'''
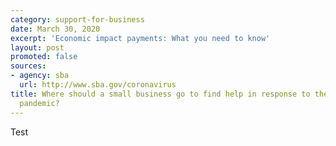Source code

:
 ```yaml
---
category: support-for-business
date: March 30, 2020
excerpt: 'Economic impact payments: What you need to know'
layout: post
promoted: false
sources:
- agency: sba
  url: http://www.sba.gov/coronavirus
title: Where should a small business go to find help in response to the Coronavirus
  pandemic?
---
```


Test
'''
* ASSIGNMENT: Wherever the word "business" appears in the entries above, copy that whole line.

* YOUR SOLUTION:
category: support-for-business
title: Where should a small business go to find help in response to the Coronavirus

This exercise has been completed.